Never? I wouldn’t go that far.

OK, programmer geek time.

I subscribe to a newsletter that mentioned an article saying “It *never* made sense to learn Java“.

I agree, and I disagree.

First, I generally agree with the guy because yes, just about anything you can do in Java you can do in C++, and perhaps better. I say perhaps because in all my years of using many programming languages I have found that people think C++ is a great object-oriented programming language, but it’s not. It’s a language where you can write OO-like code but there are lots of little idiosyncrasies involved that can make true OO difficult. C++ is a fantastic generic language tho, witnessed by templates.

I remember when I worked at Metrowerks, a developer tools company. Java had just come out. I was hired in their developer tech support group, and myself and another guy started on the same day. I was going to do Mac support and they gave him a bunch of “Learn Java” books and he became the Java guy. Java was all new, exciting, held the promise of “write once, run anywhere” but of course we all quickly learned that didn’t really work out well and over the years Java fell from grace tho it found a niche. When I worked on the Tango product, Java Beans was becoming a big enterprise thing so that’s the first time I got to actually do some Java dabbling, and while I thought it did a few things right and cool over C++, I still didn’t see the big deal. Ever since NeXT bought Apple, while it took me a moment to grok the syntax of Objective-C, I’ve loved it ever since because between that language and a good library like Cocoa (along with good tools to complete the development chain), I’m empowered to do true object-oriented programming and geez… I really haven’t had any desire to use C++. Sure, I did in a lower-level framework of a past project but when I had to use C++ and Objective-C side-by-side, there was no question that, especially with the framework support Apple provided, that ObjC was a far better language tool and you could really see the shortcomings of C++ as an OO tool. I’ve used a lot of other languages over the years, and well… while C++ is still a good language, it’s not the be-all-end-all.

But never made sense to learn Java? I think the problem with that premise is we’re looking at languages first. Most people do this, and IMHO it’s backwards.

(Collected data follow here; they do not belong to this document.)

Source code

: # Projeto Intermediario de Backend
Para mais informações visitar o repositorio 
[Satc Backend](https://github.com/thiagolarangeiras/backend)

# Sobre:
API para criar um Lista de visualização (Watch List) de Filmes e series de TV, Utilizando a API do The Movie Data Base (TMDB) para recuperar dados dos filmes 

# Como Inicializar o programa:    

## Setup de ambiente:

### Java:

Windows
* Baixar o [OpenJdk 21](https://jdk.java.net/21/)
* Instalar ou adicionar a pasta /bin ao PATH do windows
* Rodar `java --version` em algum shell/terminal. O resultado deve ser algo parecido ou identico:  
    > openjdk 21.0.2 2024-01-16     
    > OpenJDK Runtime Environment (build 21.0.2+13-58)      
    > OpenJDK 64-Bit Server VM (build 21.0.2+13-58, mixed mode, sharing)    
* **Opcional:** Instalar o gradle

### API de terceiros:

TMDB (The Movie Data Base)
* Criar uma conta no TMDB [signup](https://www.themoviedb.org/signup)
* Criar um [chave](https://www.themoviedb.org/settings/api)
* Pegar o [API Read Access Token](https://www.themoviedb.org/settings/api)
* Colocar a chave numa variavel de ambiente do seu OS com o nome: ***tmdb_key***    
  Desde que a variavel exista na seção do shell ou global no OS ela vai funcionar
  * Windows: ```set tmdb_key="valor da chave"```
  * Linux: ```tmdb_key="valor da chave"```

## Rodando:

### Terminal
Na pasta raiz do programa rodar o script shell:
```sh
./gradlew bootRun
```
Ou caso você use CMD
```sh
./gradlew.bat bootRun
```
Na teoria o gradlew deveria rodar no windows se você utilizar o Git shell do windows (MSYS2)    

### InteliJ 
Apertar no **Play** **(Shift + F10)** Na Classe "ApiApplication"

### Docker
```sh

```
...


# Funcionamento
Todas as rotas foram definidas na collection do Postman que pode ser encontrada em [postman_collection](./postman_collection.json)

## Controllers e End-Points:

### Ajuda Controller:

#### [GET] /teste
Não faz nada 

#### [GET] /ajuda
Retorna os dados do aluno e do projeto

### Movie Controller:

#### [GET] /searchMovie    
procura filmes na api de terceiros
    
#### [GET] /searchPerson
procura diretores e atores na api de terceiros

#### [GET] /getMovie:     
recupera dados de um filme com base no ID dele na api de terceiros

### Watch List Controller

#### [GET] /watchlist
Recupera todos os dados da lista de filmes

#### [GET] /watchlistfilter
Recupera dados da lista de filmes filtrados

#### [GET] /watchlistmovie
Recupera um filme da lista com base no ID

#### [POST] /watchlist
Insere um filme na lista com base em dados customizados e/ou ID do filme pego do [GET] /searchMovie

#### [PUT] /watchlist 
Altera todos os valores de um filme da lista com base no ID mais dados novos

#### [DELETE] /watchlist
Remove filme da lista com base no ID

We shouldn’t pick a language then forge ahead to solve a problem. We need to look at the problem, then utilize the best tools to solve that problem. The problem will dictate what languages, what libraries, what tools we choose. If you want to write Android apps, you’re going to have to learn Java. If you want some enterprise job, they may require Java because that’s what their backend uses. A project I’m working on now is separated into two main components: a background daemon that does the heavy lifting, which then communicates with a GUI app for the user to interact with. We are doing the GUI in Cocoa because that makes the most sense for writing GUI apps on the Mac. We write the background daemon in C++ using mostly generic libraries (e.g. standard lib, POSIX, BSD, some company-internal libraries) so the daemon can be easily reused on both Mac and Linux. The problem requirements dictates the tools and languages used, not the other way around.

But hey… if I want to answer his question, I’d say learning C++ is probably an evolutionary dead-end as well. If I was going to teach my kids programming today? I’d probably start with Python or maybe Ruby, along with web-based languages like HTML and XML. That will allow them to learn basic language structure without a lot of the complexities of C/C++/ObjC (e.g. pointers, memory management, etc.) but also giving them a lot of default power to do useful work because of robust library support. After that, see where they wanted to go. If they wanted to write desktop or mobile GUI apps, it’ll depend upon the platform: Mac OS X or iOS? learn ObjC and Cocoa (Touch). Android? learn Java. If they wanted to write web apps, JavaScript, CSS, AJAX, and all that. It just all depends upon what they want to do, what problem they want to solve.

So yes, I can understand and accept the author’s criticism of Java, but I do believe he’s answering the wrong question. We must look at the requirements of the problem to solve and let that shape what tools we choose, including language choice.